Michael Peña (End of Watch), who plays Trini 'Gordo' Garcia in the film, says the preparation for it was not unlike having a root canal done!

Don 'Wardaddy' Collier, played by Brad Pitt, talks about the backstories created by each Actor, and the mental fatigue endured in order to bring out the character.

Norman Ellison (Logan Lerman) provides the eyes into the world they are all in; Shia LaBoeuf (Boyd 'Bible' Swan) adding that “everybody was equally committed.” Jon Bernthal (Grady 'Coon-Ass' Travis), adds further still how they were a team,  kind of like a family.


Question 1 in summary - The conflicting morals in War.

Director, David Ayer (End of Watch) uses All Quiet On The Western Front (1930, 1979) as an example to cite the psycho hazards of War.

 Question 2 – post traumatic stress disorder (PTSD), which Brad Pitt agrees, was the precise condition to come up as he carried out his research.  He recommends a book called Outkilling, recognizing it as a good source of reference.

 As part of Question 3 David Ayer, the Director, comments that closing the festival with Fury is a high privilege and honor. 

 In Question 4 Logan Lerman says how close him and Brad became during the pre-production stages of the film.

 Question 5 - “backstories”.

D. Ayer claims that Brad had a specific back story, and that Logan was given an idea of where he came from. It then fell down to directorial choices.

 Question 6 looks at the role of the soldier and how the Cast hope they will be perceived.
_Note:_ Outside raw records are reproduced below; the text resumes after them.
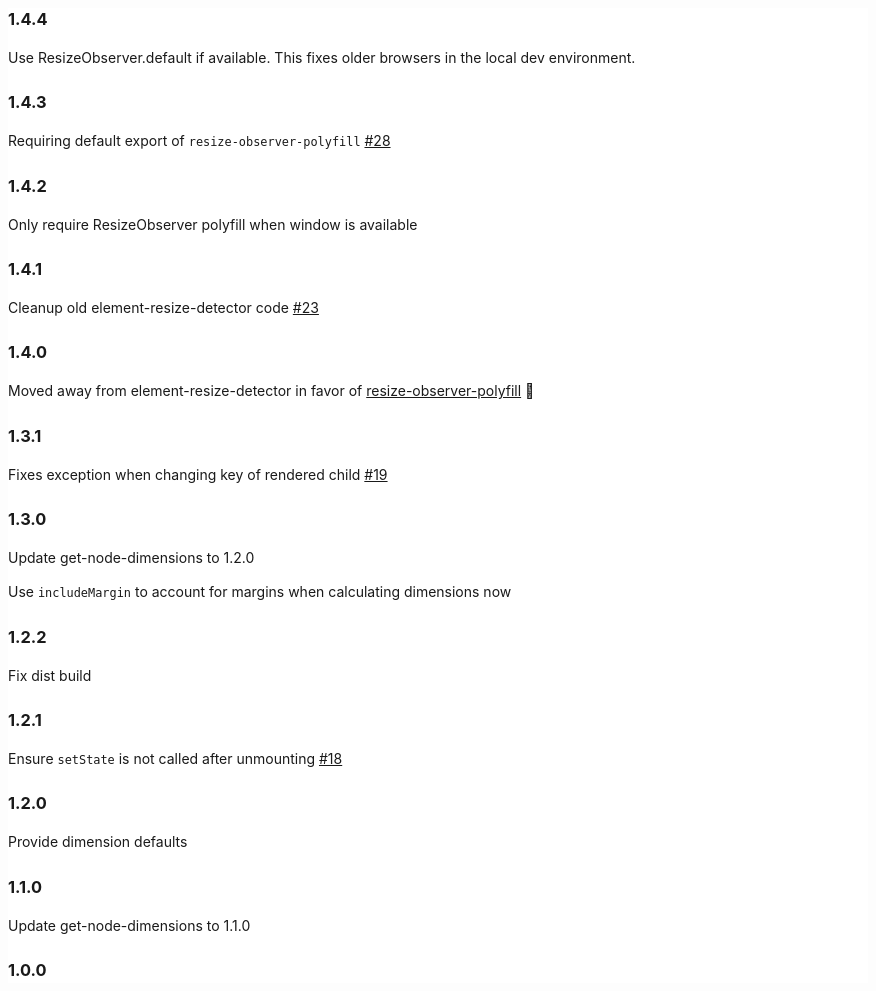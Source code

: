 ### 1.4.4

Use ResizeObserver.default if available. This fixes older browsers in the local
dev environment.

### 1.4.3

Requiring default export of `resize-observer-polyfill`
[#28](https://github.com/souporserious/react-measure/pull/28)

### 1.4.2

Only require ResizeObserver polyfill when window is available

### 1.4.1

Cleanup old element-resize-detector code
[#23](https://github.com/souporserious/react-measure/pull/23)

### 1.4.0

Moved away from element-resize-detector in favor of
[resize-observer-polyfill](https://github.com/que-etc/resize-observer-polyfill)
🎉

### 1.3.1

Fixes exception when changing key of rendered child
[#19](https://github.com/souporserious/react-measure/issues/19)

### 1.3.0

Update get-node-dimensions to 1.2.0

Use `includeMargin` to account for margins when calculating dimensions now

### 1.2.2

Fix dist build

### 1.2.1

Ensure `setState` is not called after unmounting
[#18](https://github.com/souporserious/react-measure/pull/18)

### 1.2.0

Provide dimension defaults

### 1.1.0

Update get-node-dimensions to 1.1.0

### 1.0.0
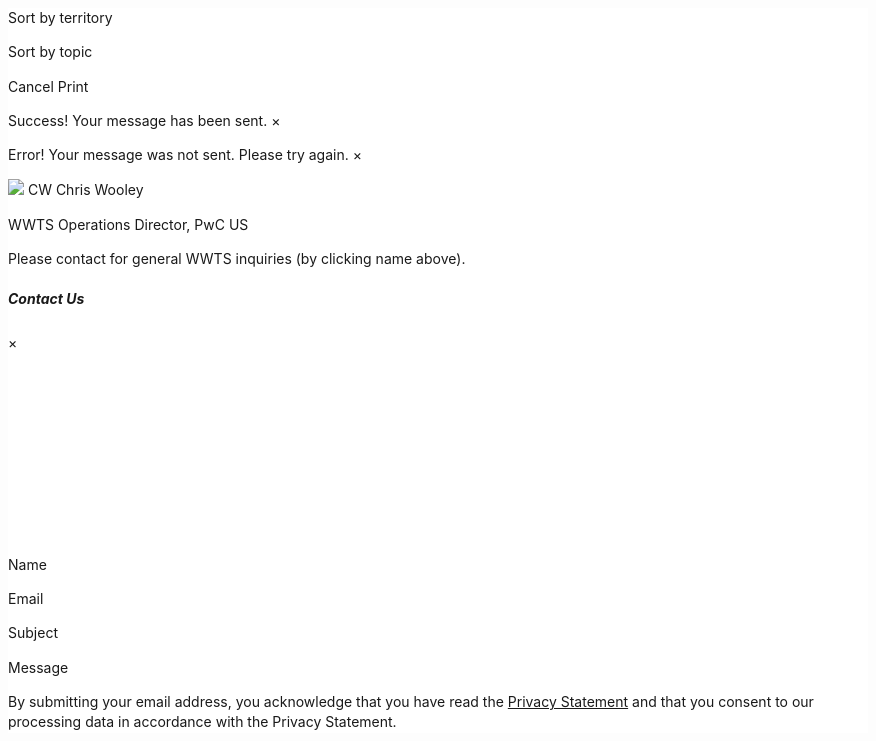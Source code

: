 Sort by territory

Sort by topic




Cancel
Print








Success! Your message has been sent.
×




 Error! Your message was not sent. Please try again.
×




![](-/media/world-wide-tax-summaries/attachments/global---chris-wooley.ashx%3Frev=ac5e5f3223b34096b1afc2a6009c7320&revision=ac5e5f32-23b3-4096-b1af-c2a6009c7320&hash=859B7ADC84DC2CBEC9760E9E6EE7DE6D0A8BFCDF)
CW
Chris Wooley

WWTS Operations Director, PwC US

Please contact for general WWTS inquiries (by clicking name above).  



##### Contact Us

×


 
![](slovak-republic%3FtopicTypeId=c12cad9f-d48e-4615-8593-1f45abaa4886.html)


###### 



Name


Email


Subject


Message




By submitting your email address, you acknowledge that you have read the [Privacy Statement](https://www.pwc.com/gx/en/legal-notices/pwc-privacy-statement.html "Privacy Statement") and that you consent to our processing data in accordance with the Privacy Statement.
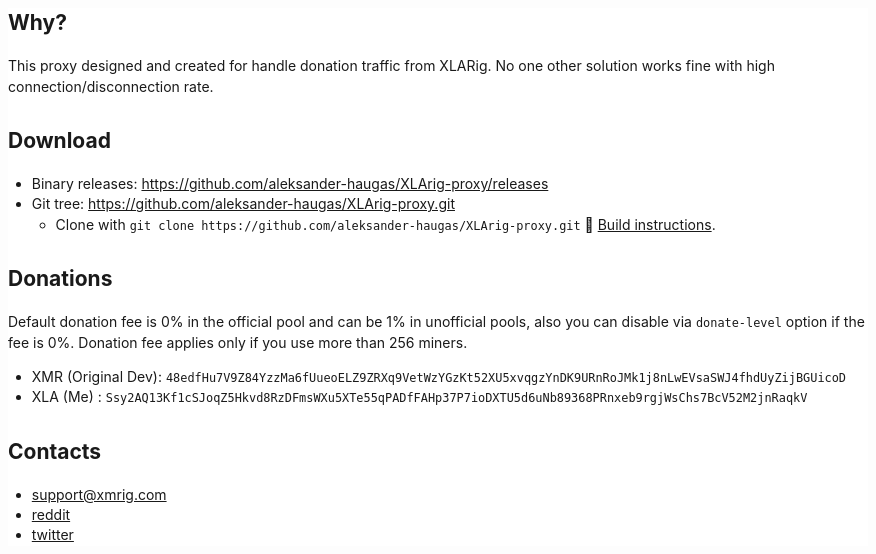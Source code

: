 ## Why?
This proxy designed and created for handle donation traffic from XLARig. No one other solution works fine with high connection/disconnection rate.

## Download
* Binary releases: https://github.com/aleksander-haugas/XLArig-proxy/releases
* Git tree: https://github.com/aleksander-haugas/XLArig-proxy.git
  * Clone with `git clone https://github.com/aleksander-haugas/XLArig-proxy.git` :hammer: [Build instructions](https://github.com/aleksander-haugas/XLArig-proxy/wiki/Build).

## Donations

Default donation fee is 0% in the official pool and can be 1% in unofficial pools, also you can disable via `donate-level` option if the fee is 0%. Donation fee applies only if you use more than 256 miners.

* XMR (Original Dev): `48edfHu7V9Z84YzzMa6fUueoELZ9ZRXq9VetWzYGzKt52XU5xvqgzYnDK9URnRoJMk1j8nLwEVsaSWJ4fhdUyZijBGUicoD`
* XLA (Me) : `Ssy2AQ13Kf1cSJoqZ5Hkvd8RzDFmsWXu5XTe55qPADfFAHp37P7ioDXTU5d6uNb89368PRnxeb9rgjWsChs7BcV52M2jnRaqkV`

## Contacts
* support@xmrig.com
* [reddit](https://www.reddit.com/user/XMRig/)
* [twitter](https://twitter.com/xmrig_dev)
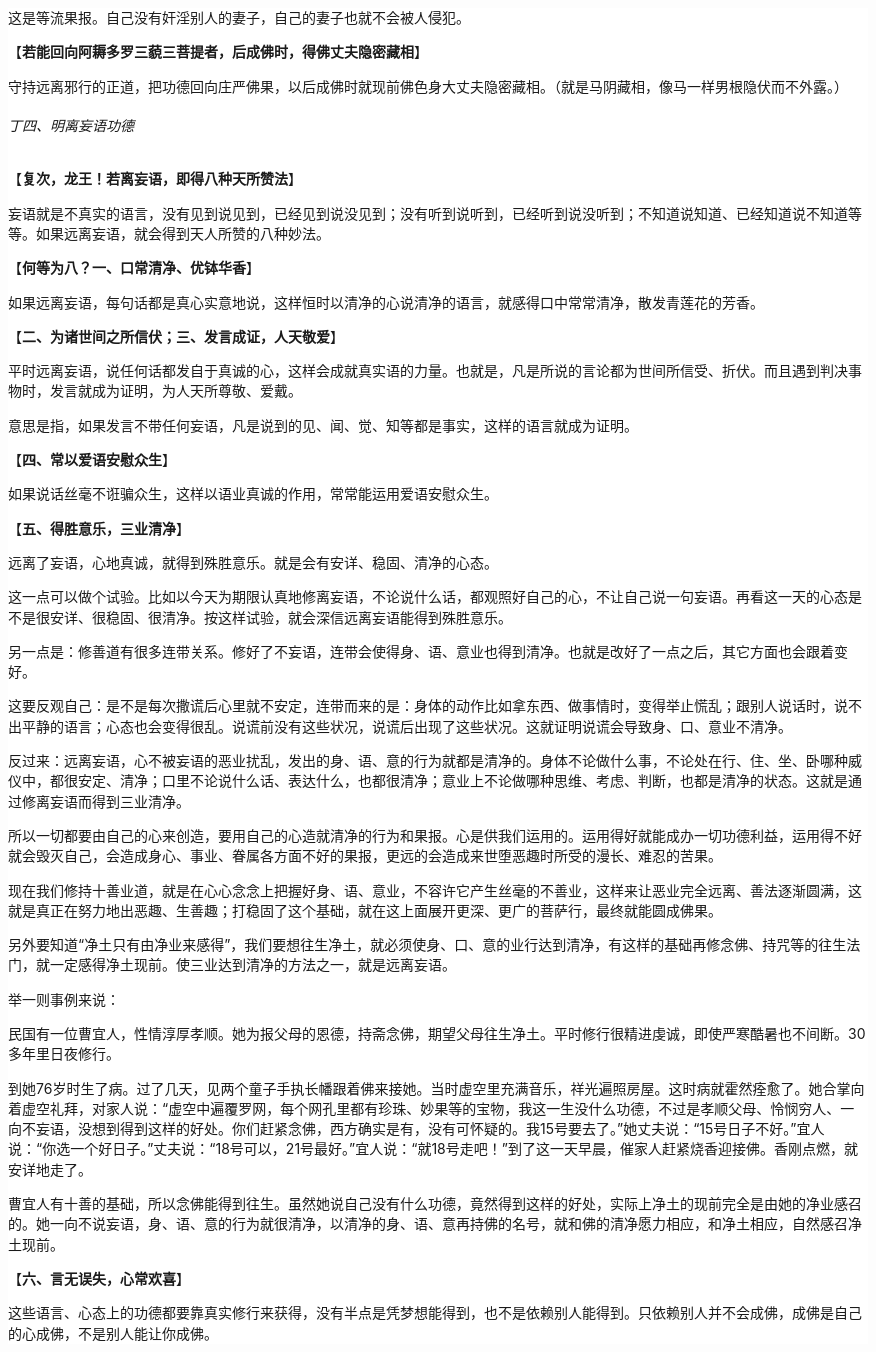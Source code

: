 这是等流果报。自己没有奸淫别人的妻子，自己的妻子也就不会被人侵犯。

【**若能回向阿耨多罗三藐三菩提者，后成佛时，得佛丈夫隐密藏相**】

守持远离邪行的正道，把功德回向庄严佛果，以后成佛时就现前佛色身大丈夫隐密藏相。（就是马阴藏相，像马一样男根隐伏而不外露。）

###### 丁四、明离妄语功德

【**复次，龙王！若离妄语，即得八种天所赞法**】

妄语就是不真实的语言，没有见到说见到，已经见到说没见到；没有听到说听到，已经听到说没听到；不知道说知道、已经知道说不知道等等。如果远离妄语，就会得到天人所赞的八种妙法。

【**何等为八？一、口常清净、优钵华香**】

如果远离妄语，每句话都是真心实意地说，这样恒时以清净的心说清净的语言，就感得口中常常清净，散发青莲花的芳香。

【**二、为诸世间之所信伏；三、发言成证，人天敬爱**】

平时远离妄语，说任何话都发自于真诚的心，这样会成就真实语的力量。也就是，凡是所说的言论都为世间所信受、折伏。而且遇到判决事物时，发言就成为证明，为人天所尊敬、爱戴。

意思是指，如果发言不带任何妄语，凡是说到的见、闻、觉、知等都是事实，这样的语言就成为证明。

【**四、常以爱语安慰众生**】

如果说话丝毫不诳骗众生，这样以语业真诚的作用，常常能运用爱语安慰众生。

【**五、得胜意乐，三业清净**】

远离了妄语，心地真诚，就得到殊胜意乐。就是会有安详、稳固、清净的心态。

这一点可以做个试验。比如以今天为期限认真地修离妄语，不论说什么话，都观照好自己的心，不让自己说一句妄语。再看这一天的心态是不是很安详、很稳固、很清净。按这样试验，就会深信远离妄语能得到殊胜意乐。

另一点是：修善道有很多连带关系。修好了不妄语，连带会使得身、语、意业也得到清净。也就是改好了一点之后，其它方面也会跟着变好。

这要反观自己：是不是每次撒谎后心里就不安定，连带而来的是：身体的动作比如拿东西、做事情时，变得举止慌乱；跟别人说话时，说不出平静的语言；心态也会变得很乱。说谎前没有这些状况，说谎后出现了这些状况。这就证明说谎会导致身、口、意业不清净。

反过来：远离妄语，心不被妄语的恶业扰乱，发出的身、语、意的行为就都是清净的。身体不论做什么事，不论处在行、住、坐、卧哪种威仪中，都很安定、清净；口里不论说什么话、表达什么，也都很清净；意业上不论做哪种思维、考虑、判断，也都是清净的状态。这就是通过修离妄语而得到三业清净。

所以一切都要由自己的心来创造，要用自己的心造就清净的行为和果报。心是供我们运用的。运用得好就能成办一切功德利益，运用得不好就会毁灭自己，会造成身心、事业、眷属各方面不好的果报，更远的会造成来世堕恶趣时所受的漫长、难忍的苦果。

现在我们修持十善业道，就是在心心念念上把握好身、语、意业，不容许它产生丝毫的不善业，这样来让恶业完全远离、善法逐渐圆满，这就是真正在努力地出恶趣、生善趣；打稳固了这个基础，就在这上面展开更深、更广的菩萨行，最终就能圆成佛果。

另外要知道“净土只有由净业来感得”，我们要想往生净土，就必须使身、口、意的业行达到清净，有这样的基础再修念佛、持咒等的往生法门，就一定感得净土现前。使三业达到清净的方法之一，就是远离妄语。

举一则事例来说：

民国有一位曹宜人，性情淳厚孝顺。她为报父母的恩德，持斋念佛，期望父母往生净土。平时修行很精进虔诚，即使严寒酷暑也不间断。30多年里日夜修行。

到她76岁时生了病。过了几天，见两个童子手执长幡跟着佛来接她。当时虚空里充满音乐，祥光遍照房屋。这时病就霍然痊愈了。她合掌向着虚空礼拜，对家人说：“虚空中遍覆罗网，每个网孔里都有珍珠、妙果等的宝物，我这一生没什么功德，不过是孝顺父母、怜悯穷人、一向不妄语，没想到得到这样的好处。你们赶紧念佛，西方确实是有，没有可怀疑的。我15号要去了。”她丈夫说：“15号日子不好。”宜人说：“你选一个好日子。”丈夫说：“18号可以，21号最好。”宜人说：“就18号走吧！”到了这一天早晨，催家人赶紧烧香迎接佛。香刚点燃，就安详地走了。

曹宜人有十善的基础，所以念佛能得到往生。虽然她说自己没有什么功德，竟然得到这样的好处，实际上净土的现前完全是由她的净业感召的。她一向不说妄语，身、语、意的行为就很清净，以清净的身、语、意再持佛的名号，就和佛的清净愿力相应，和净土相应，自然感召净土现前。

【**六、言无误失，心常欢喜**】

这些语言、心态上的功德都要靠真实修行来获得，没有半点是凭梦想能得到，也不是依赖别人能得到。只依赖别人并不会成佛，成佛是自己的心成佛，不是别人能让你成佛。
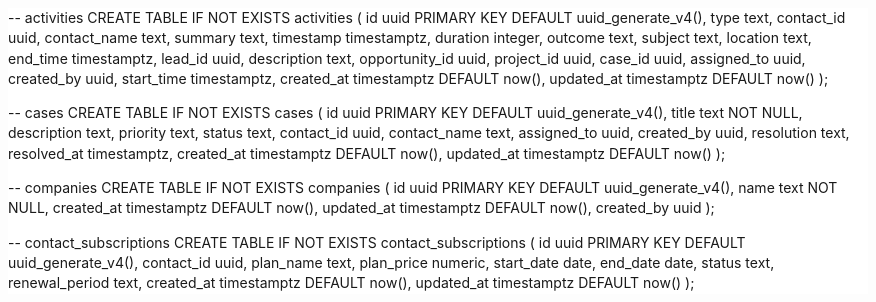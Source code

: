 -- activities
CREATE TABLE IF NOT EXISTS activities (
  id uuid PRIMARY KEY DEFAULT uuid_generate_v4(),
  type text,
  contact_id uuid,
  contact_name text,
  summary text,
  timestamp timestamptz,
  duration integer,
  outcome text,
  subject text,
  location text,
  end_time timestamptz,
  lead_id uuid,
  description text,
  opportunity_id uuid,
  project_id uuid,
  case_id uuid,
  assigned_to uuid,
  created_by uuid,
  start_time timestamptz,
  created_at timestamptz DEFAULT now(),
  updated_at timestamptz DEFAULT now()
);

-- cases
CREATE TABLE IF NOT EXISTS cases (
  id uuid PRIMARY KEY DEFAULT uuid_generate_v4(),
  title text NOT NULL,
  description text,
  priority text,
  status text,
  contact_id uuid,
  contact_name text,
  assigned_to uuid,
  created_by uuid,
  resolution text,
  resolved_at timestamptz,
  created_at timestamptz DEFAULT now(),
  updated_at timestamptz DEFAULT now()
);

-- companies
CREATE TABLE IF NOT EXISTS companies (
  id uuid PRIMARY KEY DEFAULT uuid_generate_v4(),
  name text NOT NULL,
  created_at timestamptz DEFAULT now(),
  updated_at timestamptz DEFAULT now(),
  created_by uuid
);

-- contact_subscriptions
CREATE TABLE IF NOT EXISTS contact_subscriptions (
  id uuid PRIMARY KEY DEFAULT uuid_generate_v4(),
  contact_id uuid,
  plan_name text,
  plan_price numeric,
  start_date date,
  end_date date,
  status text,
  renewal_period text,
  created_at timestamptz DEFAULT now(),
  updated_at timestamptz DEFAULT now()
);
 “I hope the soldiers will .. respected.  War is ludicrous,” says Brad Pitt.  There is no logical stance to it.  “We can be chopping each other up, then sharing in a pint!” (Brad Pitt).

 The topic of “The Warrior” in Question 7 is insightful as Jon Bernthal says “For the most part people go to War to fight for the guys who are next to them.”

D. Ayer adds that Volunteers sign up to the army, whereas in World War II, the men involved were everyday people.  “The Warrior is in all of us but it will be dependent on the environment.”

Brad Pitt comments on how important it was to establish the right chemistry between the Actors, who would also have to be willing to expose themselves (their vulnerability).

 Question 8 – Brad Pitt as Producer and the impact the film had on each of the Actor’s personal lives.

“I was given the honour of becoming a Producer.  We all walked away (from the project), enriched, with a higher sense of one’s responsibility over others” (Brad Pitt).

 Shia LeBoeuf: “We operated under an umbrella of safety, where we fought, worked out, slept and stayed in”, for the best part of 8 months.  “I have real respect for the “real guys” who go home with the ringing (of gunfire) inside their ears.”

 Logan Lerman: “I dedicated the whole of this past year to the project.”

 Shia LeBoeuf: “It had a profound effect on me and my life.”

 Question 9 – in summary – the tension that was created on screen.

D. Ayer describes himself as “a shooter”.  “I like to take a lot of coverage”, he says.

Brad Pitt talks about working with a tank. “There was nothing ergonomical about it. You could lose your fingers bringing the lid down!  We became quite protective over our tank, or “tin can”,as it it is also referred .

 D. Ayer says that Pitt treated the tank (or “tin can”) like his bird’s nest, which he would gaze down from.

 Question 10 –  in summary - The more harrowing aspects of War, the final leg, when  one is no longer fighting against The Nazis but the innocents themselves.  A member of the Press with Germanic heritage said that the film dealt with this area of history most tastefully.

 Question 11 – shooting on celluloid.

“Our initial test for the film was carried out on film itself, using a G-series lens. True Romance, comments D. Ayer, was also shot in this way.” “I was conscious to apply traditional lighting. Film loves skin and texture.”

Although Pitt recognizes the benefits of shooting on both film, and digitally, he does confess to being a bit of a Purist. Therefore, he was “happily pleased inside”, when he heard that Fury would be shot on film.